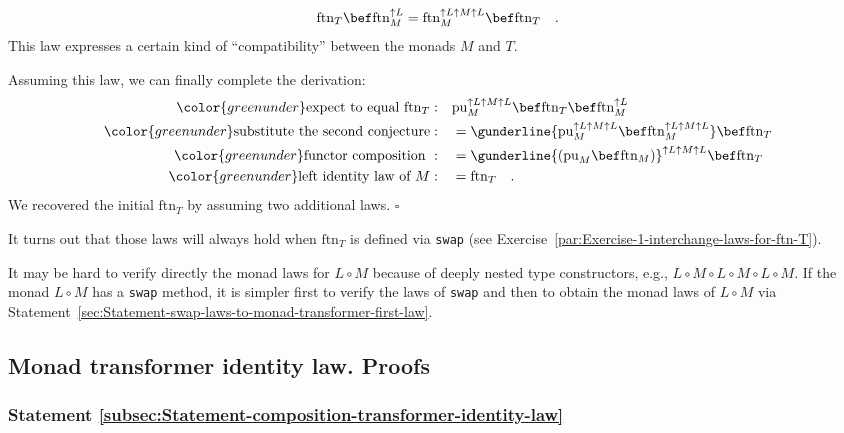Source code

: ~\vspace{-0.35\baselineskip}
\begin{equation}
\text{ftn}_{T}\bef\text{ftn}_{M}^{\uparrow L}=\text{ftn}_{M}^{\uparrow L\uparrow M\uparrow L}\bef\text{ftn}_{T}\quad.\label{eq:ftn-second-compatibility-law}
\end{equation}
This law expresses a certain kind of \textsf{``}compatibility\textsf{''} between the
monads $M$ and $T$.

Assuming this law, we can finally complete the derivation:
\begin{align*}
{\color{greenunder}\text{expect to equal }\text{ftn}_{T}:}\quad & \text{pu}_{M}^{\uparrow L\uparrow M\uparrow L}\bef\text{ftn}_{T}\bef\text{ftn}_{M}^{\uparrow L}\\
{\color{greenunder}\text{substitute the second conjecture}:}\quad & =\gunderline{\text{pu}_{M}^{\uparrow L\uparrow M\uparrow L}\bef\text{ftn}_{M}^{\uparrow L\uparrow M\uparrow L}}\bef\text{ftn}_{T}\\
{\color{greenunder}\text{functor composition }:}\quad & =\gunderline{(\text{pu}_{M}\bef\text{ftn}_{M})}^{\uparrow L\uparrow M\uparrow L}\bef\text{ftn}_{T}\\
{\color{greenunder}\text{left identity law of }M:}\quad & =\text{ftn}_{T}\quad.
\end{align*}
We recovered the initial $\text{ftn}_{T}$ by assuming two additional
laws. $\square$

It turns out that those laws will always hold when $\text{ftn}_{T}$
is defined via \lstinline!swap! (see Exercise~\ref{par:Exercise-1-interchange-laws-for-ftn-T}).

It may be hard to verify directly the monad laws for $L\circ M$ because
of deeply nested type constructors, e.g., $L\circ M\circ L\circ M\circ L\circ M$.
If the monad $L\circ M$ has a \lstinline!swap! method, it is simpler
first to verify the laws of \lstinline!swap! and then to obtain the
monad laws of $L\circ M$ via Statement~\ref{sec:Statement-swap-laws-to-monad-transformer-first-law}.

\subsection{Monad transformer identity law. Proofs}

\subsubsection{Statement \label{subsec:Statement-composition-transformer-identity-law}\ref{subsec:Statement-composition-transformer-identity-law}}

--------------------------------

- Task prompt -
Copy all the data exactly as written, but skip any picture.

- Problem solution -
Source code

: ~\vspace{-0.35\baselineskip}
\begin{equation}
\text{ftn}_{T}\bef\text{ftn}_{M}^{\uparrow L}=\text{ftn}_{M}^{\uparrow L\uparrow M\uparrow L}\bef\text{ftn}_{T}\quad.\label{eq:ftn-second-compatibility-law}
\end{equation}
This law expresses a certain kind of \textsf{``}compatibility\textsf{''} between the
monads $M$ and $T$.

Assuming this law, we can finally complete the derivation:
\begin{align*}
{\color{greenunder}\text{expect to equal }\text{ftn}_{T}:}\quad & \text{pu}_{M}^{\uparrow L\uparrow M\uparrow L}\bef\text{ftn}_{T}\bef\text{ftn}_{M}^{\uparrow L}\\
{\color{greenunder}\text{substitute the second conjecture}:}\quad & =\gunderline{\text{pu}_{M}^{\uparrow L\uparrow M\uparrow L}\bef\text{ftn}_{M}^{\uparrow L\uparrow M\uparrow L}}\bef\text{ftn}_{T}\\
{\color{greenunder}\text{functor composition }:}\quad & =\gunderline{(\text{pu}_{M}\bef\text{ftn}_{M})}^{\uparrow L\uparrow M\uparrow L}\bef\text{ftn}_{T}\\
{\color{greenunder}\text{left identity law of }M:}\quad & =\text{ftn}_{T}\quad.
\end{align*}
We recovered the initial $\text{ftn}_{T}$ by assuming two additional
laws. $\square$

It turns out that those laws will always hold when $\text{ftn}_{T}$
is defined via \lstinline!swap! (see Exercise~\ref{par:Exercise-1-interchange-laws-for-ftn-T}).

It may be hard to verify directly the monad laws for $L\circ M$ because
of deeply nested type constructors, e.g., $L\circ M\circ L\circ M\circ L\circ M$.
If the monad $L\circ M$ has a \lstinline!swap! method, it is simpler
first to verify the laws of \lstinline!swap! and then to obtain the
monad laws of $L\circ M$ via Statement~\ref{sec:Statement-swap-laws-to-monad-transformer-first-law}.

\subsection{Monad transformer identity law. Proofs}

\subsubsection{Statement \label{subsec:Statement-composition-transformer-identity-law}\ref{subsec:Statement-composition-transformer-identity-law}}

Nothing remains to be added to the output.